A few years back I suffered a tough injury after a milestone race that resulted in me dropping off the face of the ultrarunning and athlete blogging scene. For near two years after that injury, I continued to wrestle with nagging physical problems and the larger issue of losing my identity. I was a runner, but I was no longer a runner. The psychological impact of that whole process was real and very hard to deal with. Not only did I feel like I’d lost a part of my identity, but I also felt like I had lost my community. I was no longer a part of those cherished long runs. I was no longer part of the pre-dawn ritual of headlamp trail running. I was no longer a part of my social circle. And, when I stopped blogging about training, racing, and just outdoor adventures in general, I felt like I’d lost my internet athlete community as well. Again, those are tough things to process and inevitably left me feeling quite alone.
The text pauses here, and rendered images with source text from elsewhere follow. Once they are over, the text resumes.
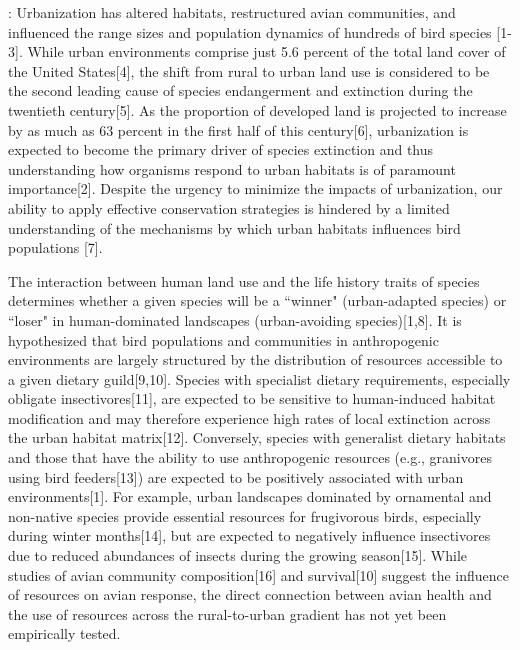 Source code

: \documentclass[12pt]{article}
\date{}
\begin{document}
\maketitle \vspace{-2cm}


\doublespace
{}: Urbanization has altered habitats, restructured avian communities, and influenced the range sizes and population dynamics of hundreds of bird species [1-3]. While urban environments comprise just 5.6 percent of the total land cover of the United States[4], the shift from rural to urban land use is considered to be the second leading cause of species endangerment and extinction during the twentieth century[5]. As the proportion of developed land is projected to increase by as much as 63 percent in the first half of this century[6], urbanization is expected to become the primary driver of species extinction and thus understanding how organisms respond to urban habitats is of paramount importance[2]. Despite the urgency to minimize the impacts of urbanization, our ability to apply effective conservation strategies is hindered by a limited understanding of the mechanisms by which urban habitats influences bird populations [7]. \par

The interaction between human land use and the life history traits of species determines whether a given species will be a ``winner" (urban-adapted species) or ``loser" in human-dominated landscapes (urban-avoiding species)[1,8]. It is hypothesized that bird populations and communities in anthropogenic environments are largely structured by the distribution of resources accessible to a given dietary guild[9,10]. Species with specialist dietary requirements, especially obligate insectivores[11], are expected to be sensitive to human-induced habitat modification and may therefore experience high rates of local extinction across the urban habitat matrix[12]. Conversely, species with generalist dietary habitats and those that have the ability to use anthropogenic resources (e.g., granivores using bird feeders[13]) are expected to be positively associated with urban environments[1]. For example, urban landscapes dominated by ornamental and non-native species provide essential resources for frugivorous birds, especially during winter months[14], but are expected to negatively influence insectivores due to reduced abundances of insects during the growing season[15]. While studies of avian community composition[16] and survival[10] suggest the influence of resources on avian response, the direct connection between avian health and the use of resources across the rural-to-urban gradient has not yet been empirically tested.\par
\end{document}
Fast forward to this past year and I entered into a new stage in my life, one that included being a single father, walking through the ugly world of divorce, the loss of family support, and the loss of my final social circle: the church. Essentially, I ended up feeling quite alone. I had my son and my new partner and that was what remained of my community. It was at that point that members of my athletic community began to come out of the woodwork and offer support. This time, it wasn’t virtual cheering or live blogging of races that I was receiving, but instead it was personal encouragement without strings attached and without judgment. One after another, they began checking in on me, reaffirming the relationships and reminding me of my value to them. They re-established my community. They resurfaced as my peeps. They re-filled my mug of awesome.
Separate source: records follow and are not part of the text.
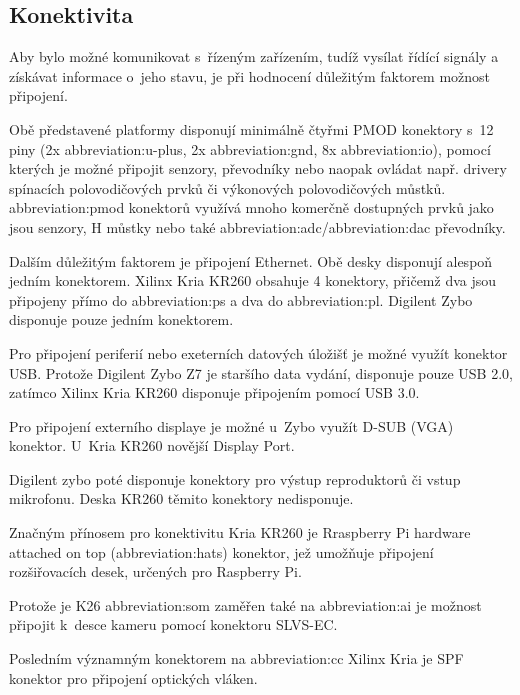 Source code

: \documentclass[a4paper, twoside, 11pt]{article}
\begin{document}
			\subsection{Konektivita}
					Aby bylo možné komunikovat s~řízeným zařízením, tudíž vysílat řídící signály a získávat informace o~jeho stavu, je při hodnocení důležitým faktorem možnost připojení.\par
					Obě představené platformy disponují minimálně čtyřmi PMOD konektory s~12 piny (2x \gls{abbreviation:u-plus}, 2x \gls{abbreviation:gnd}, 8x \gls{abbreviation:io}), pomocí kterých je možné připojit senzory, převodníky nebo naopak ovládat např. drivery spínacích polovodičových prvků či výkonových polovodičových můstků. \gls{abbreviation:pmod} konektorů využívá mnoho komerčně dostupných prvků jako jsou senzory, H můstky nebo také \gls{abbreviation:adc}/\gls{abbreviation:dac} převodníky.\par
					Dalším důležitým faktorem je připojení Ethernet. Obě desky disponují alespoň jedním konektorem. Xilinx Kria KR260 obsahuje 4 konektory, přičemž dva jsou připojeny přímo do \gls{abbreviation:ps} a dva do \gls{abbreviation:pl}. Digilent Zybo disponuje pouze jedním konektorem.\par
					Pro připojení periferií nebo exeterních datových úložišť je možné využít konektor USB. Protože Digilent Zybo Z7 je staršího data vydání, disponuje pouze USB 2.0, zatímco Xilinx Kria KR260 disponuje připojením pomocí USB 3.0.\par
					Pro připojení externího displaye je možné u~Zybo využít D-SUB (VGA) konektor. U~Kria KR260 novější Display Port.\par
					Digilent zybo poté disponuje konektory pro výstup reproduktorů či vstup mikrofonu. Deska KR260 těmito konektory nedisponuje.\par
					Značným přínosem pro konektivitu Kria KR260 je Rraspberry Pi hardware attached on top (\gls{abbreviation:hats}) konektor, jež umožňuje připojení rozšiřovacích desek, určených pro Raspberry Pi.\par
					Protože je K26 \gls{abbreviation:som} zaměřen také na \gls{abbreviation:ai} je možnost připojit k~desce kameru pomocí konektoru SLVS-EC.\par
					Posledním významným konektorem na \gls{abbreviation:cc} Xilinx Kria je SPF konektor pro připojení optických vláken.
\end{document}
The thing I realized about this community was that with them, I had always been myself. Out on the trails, I didn’t wear a mask. During a race, I didn’t wear a mask. When I was killing myself on a track workout, I didn’t wear a mask. These people saw ME. And I was real with this community. It started out as a community of people with a common interest, but by being an honest human being with them, letting them be part of my success and failure, they became more than just community, they became my tribe. And when shit hit the fan, it was that tribe that survived the test of fire and was left standing. Not my neighbors. Not my church. Not my family.
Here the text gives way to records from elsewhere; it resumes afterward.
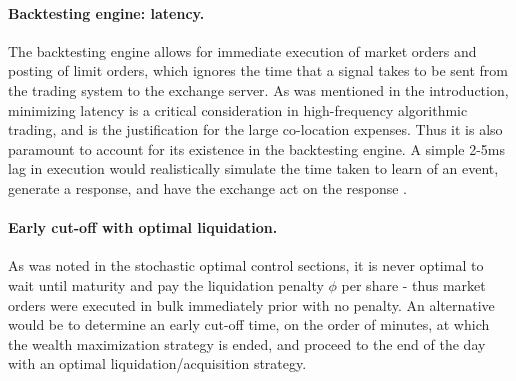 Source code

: \paragraph{Backtesting engine: latency.} The backtesting engine allows for immediate execution of market orders and posting of limit orders, which ignores the time that a signal takes to be sent from the trading system to the exchange server. As was mentioned in the introduction, minimizing latency is a critical consideration in high-frequency algorithmic trading, and is the justification for the large co-location expenses. Thus it is also paramount to account for its existence in the backtesting engine. A simple 2-5ms lag in execution would realistically simulate the time taken to learn of an event, generate a response, and have the exchange act on the response \citep{hasbrouck2013low}.

\paragraph{Early cut-off with optimal liquidation.} As was noted in the stochastic optimal control sections, it is never optimal to wait until maturity and pay the liquidation penalty $\phi$ per share - thus market orders were executed in bulk immediately prior with no penalty. An alternative would be to determine an early cut-off time, on the order of minutes, at which the wealth maximization strategy is ended, and proceed to the end of the day with an optimal liquidation/acquisition strategy.  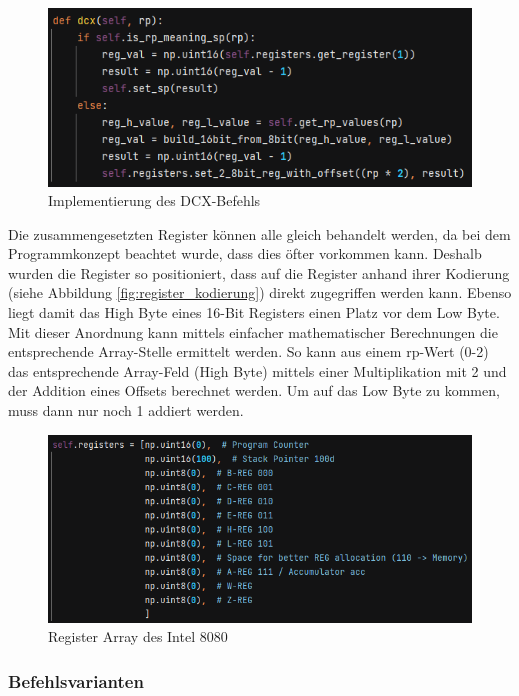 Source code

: \documentclass[12pt]{article}
\newcommand{\imgSpaceBefore}{\vspace{10pt}}
\begin{document}
\imgSpaceBefore
\begin{figure}[H]
\centering
\includegraphics[width=15cm]{Bilder/dcx_impl}
\caption{Implementierung des DCX-Befehls}
\label{fig:dcx_impl}
\end{figure}

\noindent
Die zusammengesetzten Register können alle gleich behandelt werden, da bei dem Programmkonzept beachtet wurde, dass dies öfter vorkommen kann. Deshalb wurden die Register so positioniert, dass auf die Register anhand ihrer Kodierung (siehe Abbildung \ref{fig:register_kodierung}) direkt zugegriffen werden kann. Ebenso liegt damit das High Byte eines 16-Bit Registers einen Platz vor dem Low Byte. Mit dieser Anordnung kann mittels einfacher mathematischer Berechnungen die entsprechende Array-Stelle ermittelt werden. So kann aus einem rp-Wert (0-2) das entsprechende Array-Feld (High Byte) mittels einer Multiplikation mit 2 und der Addition eines Offsets berechnet werden. Um auf das Low Byte zu kommen, muss dann nur noch 1 addiert werden.

\imgSpaceBefore
\begin{figure}[H]
\centering
\includegraphics[width=15cm]{Bilder/register_array}
\caption{Register Array des Intel 8080}
\label{fig:reg_array}
\end{figure}

\newpage


\subsubsection{Befehlsvarianten}
\end{document}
So I compare my community of athletes with those other communities that I have lost and I recognize that my lack of personal honesty with them is why they didn’t survive. Maybe those communities should not have been ones I should have invested in in the first place, but that’s a moot point now. But I do see it is a two way street, you MUST invest in the community and be real with them or find out in the long run that it was a superficial community at best.
So, to my community of athletes, those of you who I spent countless hours with on the trails, those of you who I raced with, those of you who supported me in person and virtually, those of you who I have met in person and those who are still just a person behind a wall of electrons, thank you. Thank you for being my people and for being there when I needed you most.
And, to those of you lacking a community, invest yourself. Your REAL self. Without that honesty in your life, you’ll find yourself, after a trial by fire, burnt.